Recorded data:
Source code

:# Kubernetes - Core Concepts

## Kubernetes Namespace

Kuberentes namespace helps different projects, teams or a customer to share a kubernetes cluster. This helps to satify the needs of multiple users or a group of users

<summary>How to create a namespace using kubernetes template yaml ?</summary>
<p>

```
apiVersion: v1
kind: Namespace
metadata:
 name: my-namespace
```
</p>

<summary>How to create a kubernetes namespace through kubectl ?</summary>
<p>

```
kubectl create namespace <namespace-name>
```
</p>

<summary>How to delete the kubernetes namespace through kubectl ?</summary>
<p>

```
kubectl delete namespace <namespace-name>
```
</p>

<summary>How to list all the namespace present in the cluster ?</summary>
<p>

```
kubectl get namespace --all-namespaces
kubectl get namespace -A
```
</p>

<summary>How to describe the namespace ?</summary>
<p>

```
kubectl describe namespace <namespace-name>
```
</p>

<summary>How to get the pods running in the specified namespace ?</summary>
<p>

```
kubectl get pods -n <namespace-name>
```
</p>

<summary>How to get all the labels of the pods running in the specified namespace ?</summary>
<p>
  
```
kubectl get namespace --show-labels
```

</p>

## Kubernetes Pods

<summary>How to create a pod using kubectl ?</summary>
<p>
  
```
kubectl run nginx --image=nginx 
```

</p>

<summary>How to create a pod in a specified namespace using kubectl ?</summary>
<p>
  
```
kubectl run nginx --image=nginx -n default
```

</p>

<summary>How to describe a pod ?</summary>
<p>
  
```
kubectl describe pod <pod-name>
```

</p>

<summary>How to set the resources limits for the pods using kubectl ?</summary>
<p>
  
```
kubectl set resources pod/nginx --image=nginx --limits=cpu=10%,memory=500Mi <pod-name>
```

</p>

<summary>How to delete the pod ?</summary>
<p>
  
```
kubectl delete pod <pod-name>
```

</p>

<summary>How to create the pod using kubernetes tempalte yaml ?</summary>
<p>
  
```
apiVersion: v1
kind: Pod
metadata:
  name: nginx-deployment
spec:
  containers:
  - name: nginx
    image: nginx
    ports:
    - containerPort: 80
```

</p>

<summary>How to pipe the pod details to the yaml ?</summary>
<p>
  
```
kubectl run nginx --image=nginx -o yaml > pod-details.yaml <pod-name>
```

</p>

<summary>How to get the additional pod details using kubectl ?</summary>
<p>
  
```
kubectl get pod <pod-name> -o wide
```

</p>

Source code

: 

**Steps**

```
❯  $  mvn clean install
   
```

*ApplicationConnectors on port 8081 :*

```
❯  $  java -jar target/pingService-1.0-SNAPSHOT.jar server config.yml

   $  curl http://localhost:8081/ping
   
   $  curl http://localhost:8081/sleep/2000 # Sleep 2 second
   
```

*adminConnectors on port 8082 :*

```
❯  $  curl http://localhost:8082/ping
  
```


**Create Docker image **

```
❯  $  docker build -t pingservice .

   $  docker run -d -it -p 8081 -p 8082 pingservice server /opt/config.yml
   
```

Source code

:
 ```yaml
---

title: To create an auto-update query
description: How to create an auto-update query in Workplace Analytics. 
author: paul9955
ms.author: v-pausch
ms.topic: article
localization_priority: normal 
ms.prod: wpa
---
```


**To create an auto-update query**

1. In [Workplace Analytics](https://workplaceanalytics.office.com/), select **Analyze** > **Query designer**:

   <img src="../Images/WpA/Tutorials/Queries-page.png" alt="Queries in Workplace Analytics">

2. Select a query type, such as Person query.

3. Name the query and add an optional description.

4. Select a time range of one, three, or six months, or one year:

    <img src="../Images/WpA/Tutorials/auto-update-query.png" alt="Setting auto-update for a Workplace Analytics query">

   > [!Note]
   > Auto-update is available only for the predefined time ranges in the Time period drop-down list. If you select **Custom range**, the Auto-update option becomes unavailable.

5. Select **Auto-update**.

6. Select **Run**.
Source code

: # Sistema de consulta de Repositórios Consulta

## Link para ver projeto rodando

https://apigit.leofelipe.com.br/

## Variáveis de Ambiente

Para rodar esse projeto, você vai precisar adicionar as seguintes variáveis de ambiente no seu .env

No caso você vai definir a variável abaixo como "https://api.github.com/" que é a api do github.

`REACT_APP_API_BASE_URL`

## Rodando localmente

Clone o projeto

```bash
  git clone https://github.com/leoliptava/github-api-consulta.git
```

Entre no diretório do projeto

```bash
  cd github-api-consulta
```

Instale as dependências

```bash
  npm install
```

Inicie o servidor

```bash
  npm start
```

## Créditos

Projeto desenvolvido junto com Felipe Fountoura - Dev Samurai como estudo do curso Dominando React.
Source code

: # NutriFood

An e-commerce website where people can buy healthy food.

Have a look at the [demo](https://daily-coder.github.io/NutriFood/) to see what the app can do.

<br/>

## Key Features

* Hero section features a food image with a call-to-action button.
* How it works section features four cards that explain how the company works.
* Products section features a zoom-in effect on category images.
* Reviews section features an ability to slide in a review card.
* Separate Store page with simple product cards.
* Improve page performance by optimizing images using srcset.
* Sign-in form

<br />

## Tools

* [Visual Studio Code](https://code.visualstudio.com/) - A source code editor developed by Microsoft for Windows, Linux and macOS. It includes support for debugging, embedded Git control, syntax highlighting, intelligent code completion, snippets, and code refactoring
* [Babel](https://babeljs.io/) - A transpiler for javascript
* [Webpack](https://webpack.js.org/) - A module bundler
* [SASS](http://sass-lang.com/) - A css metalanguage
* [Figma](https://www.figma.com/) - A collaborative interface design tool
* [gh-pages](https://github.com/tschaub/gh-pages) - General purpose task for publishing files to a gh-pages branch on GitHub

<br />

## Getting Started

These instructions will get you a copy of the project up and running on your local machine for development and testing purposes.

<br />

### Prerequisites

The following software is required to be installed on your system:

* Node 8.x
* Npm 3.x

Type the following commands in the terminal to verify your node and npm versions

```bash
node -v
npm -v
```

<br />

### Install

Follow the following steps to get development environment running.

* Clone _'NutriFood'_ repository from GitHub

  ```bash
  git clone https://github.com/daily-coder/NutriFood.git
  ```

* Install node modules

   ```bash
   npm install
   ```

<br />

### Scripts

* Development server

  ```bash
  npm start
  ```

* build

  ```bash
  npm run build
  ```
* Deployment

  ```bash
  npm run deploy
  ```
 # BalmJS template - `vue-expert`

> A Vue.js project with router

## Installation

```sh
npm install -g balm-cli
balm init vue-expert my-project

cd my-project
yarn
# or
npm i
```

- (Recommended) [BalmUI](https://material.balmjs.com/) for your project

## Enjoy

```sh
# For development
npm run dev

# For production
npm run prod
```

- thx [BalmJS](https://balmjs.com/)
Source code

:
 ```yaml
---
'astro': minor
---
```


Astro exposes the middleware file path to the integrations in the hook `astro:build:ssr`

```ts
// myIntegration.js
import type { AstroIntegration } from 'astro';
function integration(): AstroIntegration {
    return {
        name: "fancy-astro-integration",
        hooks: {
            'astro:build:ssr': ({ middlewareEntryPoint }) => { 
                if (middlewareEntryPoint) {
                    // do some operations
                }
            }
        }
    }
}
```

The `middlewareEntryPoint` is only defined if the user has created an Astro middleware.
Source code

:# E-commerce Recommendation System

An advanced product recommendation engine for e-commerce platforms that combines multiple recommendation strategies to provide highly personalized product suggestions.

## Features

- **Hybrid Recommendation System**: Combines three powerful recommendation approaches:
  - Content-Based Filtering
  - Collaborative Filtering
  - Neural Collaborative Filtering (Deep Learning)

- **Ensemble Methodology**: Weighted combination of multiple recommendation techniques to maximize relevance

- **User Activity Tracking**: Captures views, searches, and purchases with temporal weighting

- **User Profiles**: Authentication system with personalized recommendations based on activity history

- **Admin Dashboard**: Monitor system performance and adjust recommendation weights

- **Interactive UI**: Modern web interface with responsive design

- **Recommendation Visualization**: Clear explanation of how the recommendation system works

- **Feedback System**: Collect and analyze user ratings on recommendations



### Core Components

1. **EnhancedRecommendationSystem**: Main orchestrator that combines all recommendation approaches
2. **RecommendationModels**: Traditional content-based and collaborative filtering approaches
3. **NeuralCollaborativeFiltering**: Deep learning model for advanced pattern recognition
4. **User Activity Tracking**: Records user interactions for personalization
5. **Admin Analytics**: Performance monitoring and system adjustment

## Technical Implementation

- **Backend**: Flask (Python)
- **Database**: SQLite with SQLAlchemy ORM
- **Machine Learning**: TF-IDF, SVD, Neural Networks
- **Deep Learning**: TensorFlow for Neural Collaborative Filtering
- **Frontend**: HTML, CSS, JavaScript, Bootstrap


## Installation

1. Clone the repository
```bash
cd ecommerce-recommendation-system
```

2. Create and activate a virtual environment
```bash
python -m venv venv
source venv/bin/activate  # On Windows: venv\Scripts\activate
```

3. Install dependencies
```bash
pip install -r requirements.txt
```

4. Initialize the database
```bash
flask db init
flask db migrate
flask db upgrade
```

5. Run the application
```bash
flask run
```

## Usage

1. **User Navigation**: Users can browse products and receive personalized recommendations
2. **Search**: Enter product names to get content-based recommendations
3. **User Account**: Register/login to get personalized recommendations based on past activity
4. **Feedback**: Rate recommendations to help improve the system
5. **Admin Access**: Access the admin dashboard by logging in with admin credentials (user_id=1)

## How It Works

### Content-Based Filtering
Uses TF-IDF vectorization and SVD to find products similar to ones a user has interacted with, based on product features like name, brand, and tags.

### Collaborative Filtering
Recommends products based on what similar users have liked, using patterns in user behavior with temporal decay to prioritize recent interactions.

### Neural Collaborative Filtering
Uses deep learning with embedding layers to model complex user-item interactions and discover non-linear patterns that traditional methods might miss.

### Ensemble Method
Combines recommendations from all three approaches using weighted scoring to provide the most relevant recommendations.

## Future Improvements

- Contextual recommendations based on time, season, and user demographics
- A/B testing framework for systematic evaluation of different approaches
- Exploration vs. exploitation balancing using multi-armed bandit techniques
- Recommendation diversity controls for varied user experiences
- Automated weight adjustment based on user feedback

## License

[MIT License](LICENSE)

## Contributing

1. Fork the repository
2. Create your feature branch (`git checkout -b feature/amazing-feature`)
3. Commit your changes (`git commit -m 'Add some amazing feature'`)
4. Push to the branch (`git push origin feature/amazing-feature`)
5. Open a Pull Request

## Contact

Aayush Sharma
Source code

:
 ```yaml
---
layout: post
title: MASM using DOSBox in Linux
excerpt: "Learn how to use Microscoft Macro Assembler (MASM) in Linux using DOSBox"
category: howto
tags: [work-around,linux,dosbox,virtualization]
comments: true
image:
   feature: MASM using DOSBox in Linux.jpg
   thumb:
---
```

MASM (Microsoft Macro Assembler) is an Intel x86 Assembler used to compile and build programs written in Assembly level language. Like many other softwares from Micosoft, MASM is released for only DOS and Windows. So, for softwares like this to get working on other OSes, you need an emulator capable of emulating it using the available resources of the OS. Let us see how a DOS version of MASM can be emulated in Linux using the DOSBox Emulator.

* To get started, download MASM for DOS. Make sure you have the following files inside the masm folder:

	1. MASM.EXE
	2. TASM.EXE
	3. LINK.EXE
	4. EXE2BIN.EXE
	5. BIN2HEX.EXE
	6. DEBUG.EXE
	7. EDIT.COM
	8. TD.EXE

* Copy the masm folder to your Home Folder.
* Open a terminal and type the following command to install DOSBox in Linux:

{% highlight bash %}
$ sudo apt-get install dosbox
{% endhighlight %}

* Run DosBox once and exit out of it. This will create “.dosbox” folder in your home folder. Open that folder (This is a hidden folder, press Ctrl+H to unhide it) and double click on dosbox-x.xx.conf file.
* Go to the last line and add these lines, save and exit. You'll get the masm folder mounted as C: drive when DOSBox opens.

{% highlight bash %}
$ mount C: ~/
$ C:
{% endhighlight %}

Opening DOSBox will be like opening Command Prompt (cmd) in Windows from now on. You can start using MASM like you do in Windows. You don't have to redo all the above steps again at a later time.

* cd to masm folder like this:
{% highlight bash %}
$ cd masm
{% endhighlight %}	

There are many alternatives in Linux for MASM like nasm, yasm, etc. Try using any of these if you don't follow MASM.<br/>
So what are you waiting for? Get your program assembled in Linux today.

WORK INSTRUCTION
Scan the data above for the word "curl". Copy every line in which it is found.

YOUR RESPONSE
   $  curl http://localhost:8081/ping
   $  curl http://localhost:8081/sleep/2000 # Sleep 2 second
❯  $  curl http://localhost:8082/ping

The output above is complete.